Democracy here has always been more expedient than clean, staged rather than real, murky, full of intrigue and secrets.

Backed by party leaders, ethnicity, race and communalism choose and direct the actors. The audience is manipulated, yet as devout democrats we dutifully turn up to vote.

This election could have blown away the musty air and let in real progressive politics.

But the theatre is dark and musty still and the show goes on as before. Most of the parties play to the ethnic vote and shoddily so. The biggest boos and hisses surely go to David Cameron, who plucked Tony Lit, (real name Surinder Paul Singh Lit) for the star role, clueless that his protégé gave thousands of pounds to Labour recently.

Labour's Virendra Sharma is an old, lacklustre, local-authority type.

He is already calling himself an MP in some of the leaflets found littering our streets.
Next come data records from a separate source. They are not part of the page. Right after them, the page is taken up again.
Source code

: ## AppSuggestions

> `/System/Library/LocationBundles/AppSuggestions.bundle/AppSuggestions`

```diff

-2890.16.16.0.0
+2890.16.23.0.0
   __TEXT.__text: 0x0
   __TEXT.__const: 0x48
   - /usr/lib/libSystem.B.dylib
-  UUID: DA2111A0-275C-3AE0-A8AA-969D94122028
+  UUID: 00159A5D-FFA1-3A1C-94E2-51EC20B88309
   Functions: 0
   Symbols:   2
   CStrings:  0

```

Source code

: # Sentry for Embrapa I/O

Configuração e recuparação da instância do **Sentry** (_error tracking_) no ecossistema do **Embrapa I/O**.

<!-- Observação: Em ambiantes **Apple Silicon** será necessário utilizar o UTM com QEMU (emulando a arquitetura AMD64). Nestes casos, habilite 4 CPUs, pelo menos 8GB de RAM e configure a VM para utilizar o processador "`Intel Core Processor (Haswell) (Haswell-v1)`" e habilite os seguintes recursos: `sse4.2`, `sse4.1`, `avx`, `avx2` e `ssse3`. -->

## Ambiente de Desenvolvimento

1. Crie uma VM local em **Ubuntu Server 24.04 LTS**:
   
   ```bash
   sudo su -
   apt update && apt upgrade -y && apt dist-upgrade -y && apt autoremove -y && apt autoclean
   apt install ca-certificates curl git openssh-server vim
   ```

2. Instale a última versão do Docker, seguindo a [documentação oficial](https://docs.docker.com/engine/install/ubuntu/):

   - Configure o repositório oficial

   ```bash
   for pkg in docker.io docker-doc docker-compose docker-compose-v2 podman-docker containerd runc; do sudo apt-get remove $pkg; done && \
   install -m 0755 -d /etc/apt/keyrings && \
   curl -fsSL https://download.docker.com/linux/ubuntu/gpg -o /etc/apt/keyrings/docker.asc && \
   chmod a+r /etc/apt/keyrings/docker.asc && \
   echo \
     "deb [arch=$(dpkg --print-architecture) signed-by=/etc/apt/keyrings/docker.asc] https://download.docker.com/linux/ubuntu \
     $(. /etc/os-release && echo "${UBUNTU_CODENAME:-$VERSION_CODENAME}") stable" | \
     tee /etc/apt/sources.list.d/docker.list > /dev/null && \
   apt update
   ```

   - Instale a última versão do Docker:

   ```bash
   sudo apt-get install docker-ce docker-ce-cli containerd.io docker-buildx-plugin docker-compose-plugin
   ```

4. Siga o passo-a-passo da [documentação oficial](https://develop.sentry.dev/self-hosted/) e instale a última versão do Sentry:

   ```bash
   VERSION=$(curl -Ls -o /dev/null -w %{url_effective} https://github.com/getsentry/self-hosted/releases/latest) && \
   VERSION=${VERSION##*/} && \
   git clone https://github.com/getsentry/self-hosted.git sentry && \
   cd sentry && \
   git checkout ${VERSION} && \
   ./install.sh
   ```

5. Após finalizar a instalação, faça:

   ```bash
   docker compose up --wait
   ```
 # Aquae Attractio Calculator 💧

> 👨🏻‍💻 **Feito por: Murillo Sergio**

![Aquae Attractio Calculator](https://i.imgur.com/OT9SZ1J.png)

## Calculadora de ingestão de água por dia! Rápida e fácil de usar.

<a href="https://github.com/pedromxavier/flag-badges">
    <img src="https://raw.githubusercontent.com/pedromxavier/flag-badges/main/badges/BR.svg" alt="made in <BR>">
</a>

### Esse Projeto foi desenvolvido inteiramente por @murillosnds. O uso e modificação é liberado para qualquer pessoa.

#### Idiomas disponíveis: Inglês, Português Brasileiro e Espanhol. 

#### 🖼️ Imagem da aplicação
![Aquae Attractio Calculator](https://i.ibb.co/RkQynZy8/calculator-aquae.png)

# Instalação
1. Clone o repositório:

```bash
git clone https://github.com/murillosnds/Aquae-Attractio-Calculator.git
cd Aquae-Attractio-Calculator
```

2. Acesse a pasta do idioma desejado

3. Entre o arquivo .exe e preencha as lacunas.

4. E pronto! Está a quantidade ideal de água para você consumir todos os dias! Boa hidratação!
Even UKIP has an Asian warrior, Dr Rajan, an irate Indian immigrant doctor who now rails against incomers. The only good news is that the BNP is nowhere to be seen in this most mixed borough.

Perhaps they couldn't find a willing ethnic to field. Every candidate, bar one, is male and brown. To be fair to Khabra, he did want a woman to come after him, but his henchmen and politicians couldn't take the risk.

Thirty-nine per cent of the voters are British Asians and the assumption is we are third class, Third World people who have only the herd instinct and cannot tolerate a woman in charge.

"Community leaders" fit and feed that stereotype. The Sikh Federation wants a turbaned Sikh in Parliament; Muslims and Hindus demand representation.

There have been dramatic defections based on faith and ethnicity, again orchestrated by party strategists from all the main parties.

Only the Liberal Democrat candidate, Nigel Bakhai, refuses to play the ethnic part and treats voters as intelligent adults. He gets my vote. If he does succeed, he must change the culture of this London constituency. It has been rotten for too long.